As touched on above, the par five finishing hole is tough enough but the finish here isn’t too demanding. The par five 14th was the easiest hole on the course last year, the par four 15th ranked the fourth hardest but holes 16 and 17 ranked 15th and 16th hardest so it’s possible to pick up a few shots coming in.
World number 17, Matt Kuchar, heads the market after a pair of a fast finishing Sundays at Augusta and Hilton Head. After a back door fourth place in the US Masters, Kuchar fired by far the best round of the day on Sunday at the RBC Heritage to finish tied for 11th.
Without a win in three years and with only reasonable course form figures reading 13-22-4-15-42, and with a propensity to give up a winning chance, he makes no appeal before the off.
Defending champion, Charley Hoffman, had a superb record here even before he won 12 months ago but he makes less appeal than Kuchar after his horrendous collapse at Augusta and his missed cut at Hilton Head last week. He went from challenging for the title to falling outside the top-20 at the US Masters so it was no surprise to see him shoot a lacklustre pair of 73s to miss out on weekend employment last week and he’ll do very well to lift himself to defend here.
Brooks Koepka‘s form fell off a cliff after he won in Japan in November and he missed four of six cuts before he found something at the WGC – Match Play at the end of March and he played really well at Augusta, where he eventually finished 11th.

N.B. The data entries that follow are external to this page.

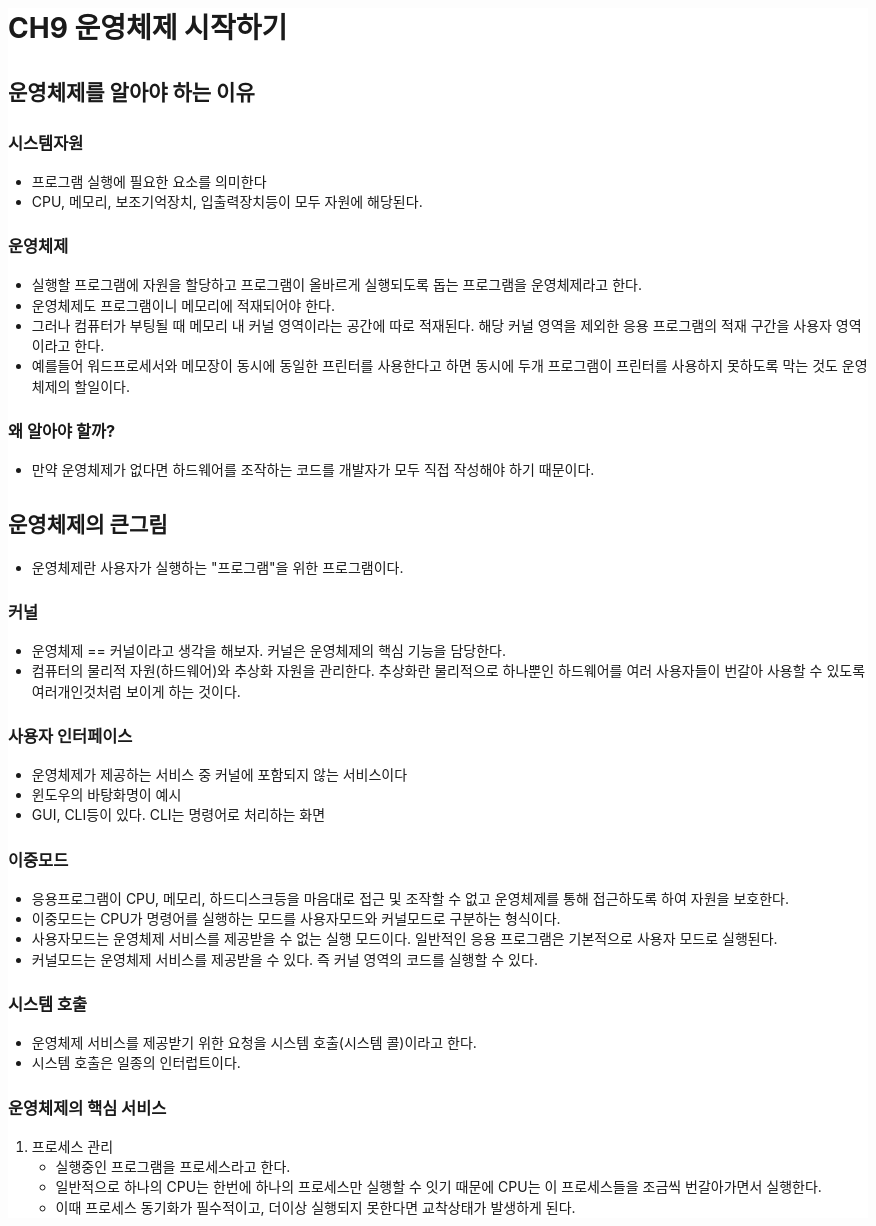 # CH9 운영체제 시작하기 

## 운영체제를 알아야 하는 이유 

### 시스템자원 
- 프로그램 실행에 필요한 요소를 의미한다 
- CPU, 메모리, 보조기억장치, 입출력장치등이 모두 자원에 해당된다. 
  

### 운영체제 
- 실행할 프로그램에 자원을 할당하고 프로그램이 올바르게 실행되도록 돕는 프로그램을 운영체제라고 한다. 
- 운영체제도 프로그램이니 메모리에 적재되어야 한다. 
- 그러나 컴퓨터가 부팅될 때 메모리 내 커널 영역이라는 공간에 따로 적재된다. 해당 커널 영역을 제외한 응용 프로그램의 적재 구간을 사용자 영역이라고 한다. 
- 예를들어 워드프로세서와 메모장이 동시에 동일한 프린터를 사용한다고 하면 동시에 두개 프로그램이 프린터를 사용하지 못하도록 막는 것도 운영체제의 할일이다. 


### 왜 알아야 할까? 

- 만약 운영체제가 없다면 하드웨어를 조작하는 코드를 개발자가 모두 직접 작성해야 하기 때문이다.

## 운영체제의 큰그림 

- 운영체제란 사용자가 실행하는 "프로그램"을 위한 프로그램이다. 

### 커널 
- 운영체제 == 커널이라고 생각을 해보자. 커널은 운영체제의 핵심 기능을 담당한다. 
- 컴퓨터의 물리적 자원(하드웨어)와 추상화 자원을 관리한다. 추상화란 물리적으로 하나뿐인 하드웨어를 여러 사용자들이 번갈아 사용할 수 있도록 여러개인것처럼 보이게 하는 것이다. 


### 사용자 인터페이스 
- 운영체제가 제공하는 서비스 중 커널에 포함되지 않는 서비스이다 
- 윈도우의 바탕화명이 예시
- GUI, CLI등이 있다. CLI는 명령어로 처리하는 화면


### 이중모드 
- 응용프로그램이 CPU, 메모리, 하드디스크등을 마음대로 접근 및 조작할 수 없고 운영체제를 통해 접근하도록 하여 자원을 보호한다. 
- 이중모드는 CPU가 명령어를 실행하는 모드를 사용자모드와 커널모드로 구분하는 형식이다.
- 사용자모드는 운영체제 서비스를 제공받을 수 없는 실행 모드이다. 일반적인 응용 프로그램은 기본적으로 사용자 모드로 실행된다. 
- 커널모드는 운영체제 서비스를 제공받을 수 있다. 즉 커널 영역의 코드를 실행할 수 있다. 


### 시스템 호출 

- 운영체제 서비스를 제공받기 위한 요청을 시스템 호출(시스템 콜)이라고 한다. 
- 시스템 호출은 일종의 인터럽트이다. 

### 운영체제의 핵심 서비스 


1. 프로세스 관리 
   - 실행중인 프로그램을 프로세스라고 한다. 
   - 일반적으로 하나의 CPU는 한번에 하나의 프로세스만 실행할 수 잇기 때문에 CPU는 이 프로세스들을 조금씩 번갈아가면서 실행한다. 
   - 이때 프로세스 동기화가 필수적이고, 더이상 실행되지 못한다면 교착상태가 발생하게 된다.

This is Brooks’ third appearance at the course and his two previous efforts haven’t been impressive. He finished 36th on debut in 2014 but missed the cut last year and he looks too short to me – as he so often does.
In what’s a very open heat, a case for favouritism could be argued for many but the one I think should head the market is five time PGA Tour winner and Ryder Cupper, Ryan Moore, and I thought he was a cracking price with the Sportsbook at 28/1.
Moore’s form slumped a little after his playoff defeat to Rory McIlroy at the Tour Championship but if his first career top-10 at Augusta last time out is anything to go by, the 34-year-old world number 28 looks ready to go in again.
This is Moore’s second appearance at TPC San Antonio and he did okay on debut – finishing eighth back in 2012. He’s never won in Texas but he lost a playoff at the Byron Nelson Classic to Adam Scott in 2008, so it’s a state he’s played well in before.